Tous ces besoins forment une hiérarchie où chacun occupe une place déterminée, correspond à un degré de développement déterminé et possède une valeur correspondante. Il y a inégalité des besoins au point de vue de leur valeur morale. Les uns sont supérieurs, les autres inférieurs.

Le besoin de créer, d’agir, dont nous avons déjà parlé, produit à l’aide de notre imagination un « moi idéal », qui forme un élément relativement constant dans l’éternel va-et-vient de nos sensations, impressions et désirs. Ce moi idéal, c’est la « dignité personnelle ». C’est la valeur morale que l’homme s’attribue à lui-même et à ses semblables.

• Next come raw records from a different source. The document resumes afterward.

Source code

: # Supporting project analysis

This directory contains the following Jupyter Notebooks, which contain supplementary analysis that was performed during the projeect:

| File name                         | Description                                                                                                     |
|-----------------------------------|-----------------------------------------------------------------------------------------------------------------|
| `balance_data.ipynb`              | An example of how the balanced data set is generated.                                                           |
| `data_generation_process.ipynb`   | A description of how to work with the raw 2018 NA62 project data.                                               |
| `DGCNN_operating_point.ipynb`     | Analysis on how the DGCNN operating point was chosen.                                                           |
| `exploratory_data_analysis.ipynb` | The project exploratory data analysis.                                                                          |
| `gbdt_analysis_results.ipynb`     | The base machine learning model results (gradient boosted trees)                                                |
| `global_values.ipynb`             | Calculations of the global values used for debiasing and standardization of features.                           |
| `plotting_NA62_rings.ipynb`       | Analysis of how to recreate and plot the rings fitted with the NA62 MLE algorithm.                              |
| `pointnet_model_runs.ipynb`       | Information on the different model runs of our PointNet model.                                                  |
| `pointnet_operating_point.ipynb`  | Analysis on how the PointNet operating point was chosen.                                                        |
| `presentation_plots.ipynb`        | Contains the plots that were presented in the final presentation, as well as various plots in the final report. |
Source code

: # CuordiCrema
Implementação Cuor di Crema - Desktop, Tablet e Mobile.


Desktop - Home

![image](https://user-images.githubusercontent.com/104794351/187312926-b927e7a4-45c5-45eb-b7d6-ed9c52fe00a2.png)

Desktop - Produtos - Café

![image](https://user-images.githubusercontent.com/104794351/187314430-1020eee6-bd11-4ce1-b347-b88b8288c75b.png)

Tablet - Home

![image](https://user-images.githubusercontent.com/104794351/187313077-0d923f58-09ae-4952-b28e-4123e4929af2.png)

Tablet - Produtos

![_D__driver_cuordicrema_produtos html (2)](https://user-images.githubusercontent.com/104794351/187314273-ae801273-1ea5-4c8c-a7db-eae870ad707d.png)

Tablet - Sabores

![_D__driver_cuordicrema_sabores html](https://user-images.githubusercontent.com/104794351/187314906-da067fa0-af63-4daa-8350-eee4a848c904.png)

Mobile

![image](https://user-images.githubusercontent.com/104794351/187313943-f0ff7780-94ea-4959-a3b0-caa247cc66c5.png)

La personnalité humaine se dédouble. Le « moi réel » respecte le « moi idéal » qui n’existe que dans ma conscience. Le besoin d’unité et d’harmonie a provoqué ce moi idéal. Chez Kant, ce même besoin est la cause du moi psychologique, de cette notion de la personnalité qui accompagne chacune de nos actions, ou, pour mieux dire, chacun de nos actes dont nous nous croyons les auteurs responsables.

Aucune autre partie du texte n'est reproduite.